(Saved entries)
--- START ---

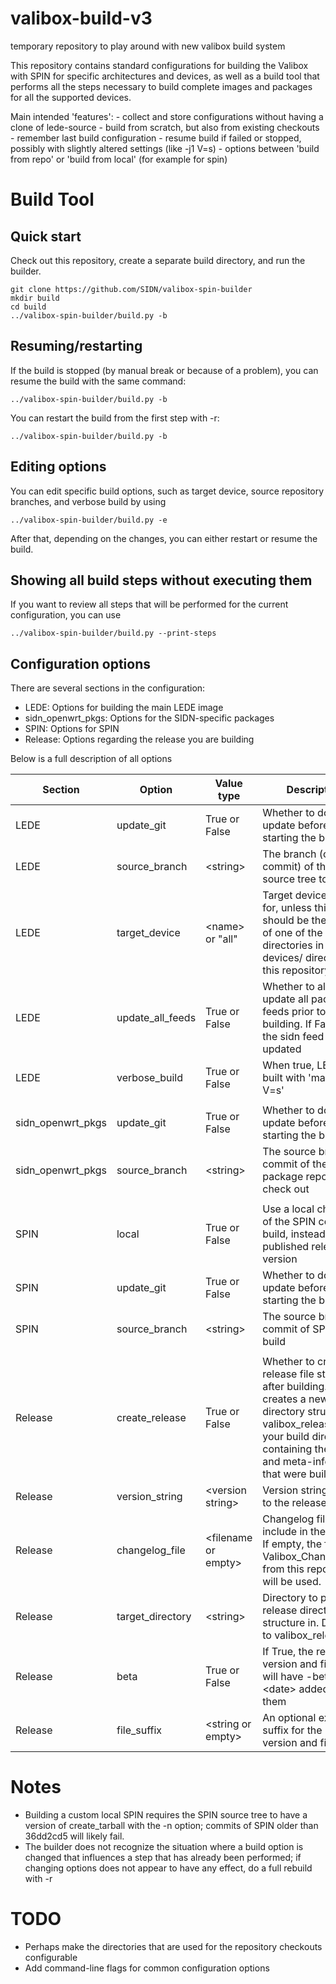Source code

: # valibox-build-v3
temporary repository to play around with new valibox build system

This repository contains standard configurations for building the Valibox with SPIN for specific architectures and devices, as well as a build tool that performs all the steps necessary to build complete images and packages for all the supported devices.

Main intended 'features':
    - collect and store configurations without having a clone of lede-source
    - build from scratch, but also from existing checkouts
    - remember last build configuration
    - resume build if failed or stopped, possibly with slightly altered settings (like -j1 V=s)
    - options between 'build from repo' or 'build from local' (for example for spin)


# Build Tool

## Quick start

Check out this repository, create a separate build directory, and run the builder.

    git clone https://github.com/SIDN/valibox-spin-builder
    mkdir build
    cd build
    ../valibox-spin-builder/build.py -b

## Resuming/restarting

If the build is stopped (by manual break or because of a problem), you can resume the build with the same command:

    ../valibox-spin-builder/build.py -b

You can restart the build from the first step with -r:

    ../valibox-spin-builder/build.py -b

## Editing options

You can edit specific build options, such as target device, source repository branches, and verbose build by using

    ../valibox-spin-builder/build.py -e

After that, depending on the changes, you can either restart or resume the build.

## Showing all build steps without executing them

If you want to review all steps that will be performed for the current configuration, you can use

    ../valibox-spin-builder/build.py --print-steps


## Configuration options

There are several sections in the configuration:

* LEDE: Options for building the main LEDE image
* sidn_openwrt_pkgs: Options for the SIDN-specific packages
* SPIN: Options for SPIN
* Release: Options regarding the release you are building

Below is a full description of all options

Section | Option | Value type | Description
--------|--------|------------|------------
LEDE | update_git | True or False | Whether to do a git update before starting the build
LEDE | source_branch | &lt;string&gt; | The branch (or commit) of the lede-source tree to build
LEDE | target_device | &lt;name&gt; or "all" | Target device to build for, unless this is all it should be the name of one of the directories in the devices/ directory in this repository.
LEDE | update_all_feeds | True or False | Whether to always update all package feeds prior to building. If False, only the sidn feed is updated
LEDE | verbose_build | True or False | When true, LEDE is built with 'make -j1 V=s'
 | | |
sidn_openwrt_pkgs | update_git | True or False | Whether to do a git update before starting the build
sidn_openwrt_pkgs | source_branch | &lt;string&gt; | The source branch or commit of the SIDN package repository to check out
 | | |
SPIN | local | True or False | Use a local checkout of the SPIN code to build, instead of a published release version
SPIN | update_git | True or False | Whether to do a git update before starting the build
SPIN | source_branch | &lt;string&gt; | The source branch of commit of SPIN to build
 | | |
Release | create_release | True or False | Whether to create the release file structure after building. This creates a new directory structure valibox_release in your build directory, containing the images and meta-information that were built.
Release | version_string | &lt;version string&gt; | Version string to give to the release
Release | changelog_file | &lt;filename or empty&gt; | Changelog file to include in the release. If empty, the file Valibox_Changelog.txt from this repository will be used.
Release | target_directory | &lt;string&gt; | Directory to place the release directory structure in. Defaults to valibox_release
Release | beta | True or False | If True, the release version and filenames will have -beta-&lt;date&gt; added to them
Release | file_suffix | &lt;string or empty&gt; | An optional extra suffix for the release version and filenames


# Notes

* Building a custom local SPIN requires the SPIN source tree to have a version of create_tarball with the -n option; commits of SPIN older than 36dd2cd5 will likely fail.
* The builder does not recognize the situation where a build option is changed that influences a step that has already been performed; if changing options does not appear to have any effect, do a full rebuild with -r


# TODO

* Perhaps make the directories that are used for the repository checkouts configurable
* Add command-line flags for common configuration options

--- END ---
--- START ---

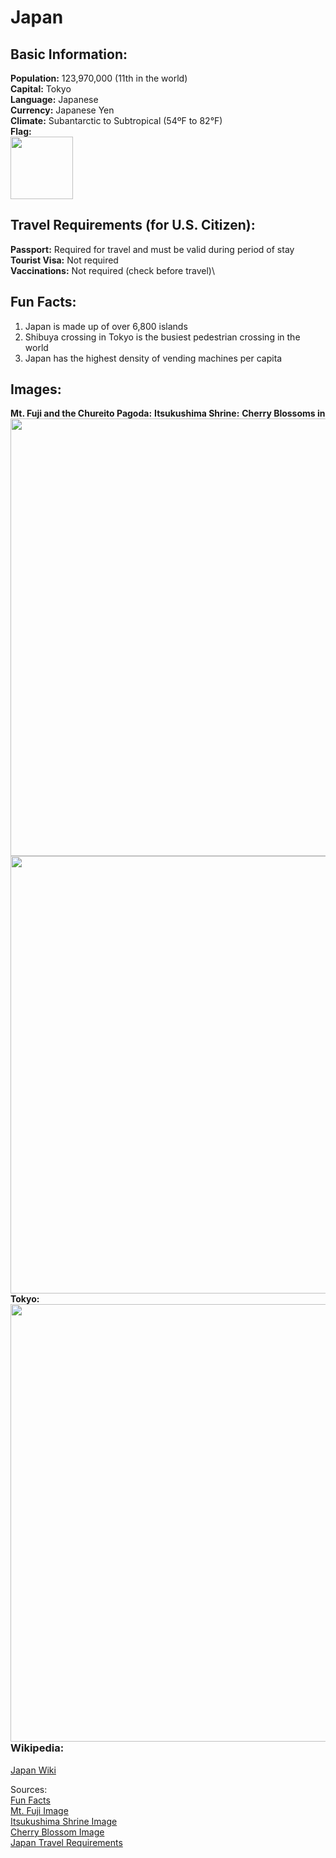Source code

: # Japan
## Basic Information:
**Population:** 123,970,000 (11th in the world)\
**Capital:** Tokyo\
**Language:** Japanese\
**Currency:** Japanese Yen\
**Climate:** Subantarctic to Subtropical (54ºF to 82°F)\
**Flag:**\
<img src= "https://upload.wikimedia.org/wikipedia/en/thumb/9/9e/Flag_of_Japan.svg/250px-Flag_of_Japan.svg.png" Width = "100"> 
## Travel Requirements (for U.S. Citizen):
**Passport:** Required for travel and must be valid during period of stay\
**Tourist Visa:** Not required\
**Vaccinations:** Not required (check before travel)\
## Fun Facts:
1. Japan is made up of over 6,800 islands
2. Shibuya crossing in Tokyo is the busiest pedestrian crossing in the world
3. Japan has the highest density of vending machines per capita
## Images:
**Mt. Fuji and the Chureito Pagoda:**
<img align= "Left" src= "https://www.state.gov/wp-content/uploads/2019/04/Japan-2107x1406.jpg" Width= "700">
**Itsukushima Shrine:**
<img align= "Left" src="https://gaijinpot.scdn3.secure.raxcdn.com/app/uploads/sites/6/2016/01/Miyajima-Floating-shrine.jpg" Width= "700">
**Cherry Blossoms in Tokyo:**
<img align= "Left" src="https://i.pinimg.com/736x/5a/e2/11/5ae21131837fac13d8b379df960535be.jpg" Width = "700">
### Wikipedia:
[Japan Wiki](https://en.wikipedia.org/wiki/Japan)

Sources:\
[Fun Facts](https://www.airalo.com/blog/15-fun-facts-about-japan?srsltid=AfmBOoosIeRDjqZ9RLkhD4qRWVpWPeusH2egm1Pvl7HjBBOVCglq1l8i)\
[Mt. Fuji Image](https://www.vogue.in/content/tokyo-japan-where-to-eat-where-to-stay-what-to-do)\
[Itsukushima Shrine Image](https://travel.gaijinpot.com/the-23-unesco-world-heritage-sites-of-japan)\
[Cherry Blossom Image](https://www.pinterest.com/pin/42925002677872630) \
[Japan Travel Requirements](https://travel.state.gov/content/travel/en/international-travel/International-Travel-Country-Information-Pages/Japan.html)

--- END ---

Each line above from the one with "There are several" up to and including the one with "sidn_openwrt_pkgs | update_git" must be set down exactly, and no line outside that span may appear.

There are several sections in the configuration:

* LEDE: Options for building the main LEDE image
* sidn_openwrt_pkgs: Options for the SIDN-specific packages
* SPIN: Options for SPIN
* Release: Options regarding the release you are building

Below is a full description of all options

Section | Option | Value type | Description
--------|--------|------------|------------
LEDE | update_git | True or False | Whether to do a git update before starting the build
LEDE | source_branch | &lt;string&gt; | The branch (or commit) of the lede-source tree to build
LEDE | target_device | &lt;name&gt; or "all" | Target device to build for, unless this is all it should be the name of one of the directories in the devices/ directory in this repository.
LEDE | update_all_feeds | True or False | Whether to always update all package feeds prior to building. If False, only the sidn feed is updated
LEDE | verbose_build | True or False | When true, LEDE is built with 'make -j1 V=s'
 | | |
sidn_openwrt_pkgs | update_git | True or False | Whether to do a git update before starting the build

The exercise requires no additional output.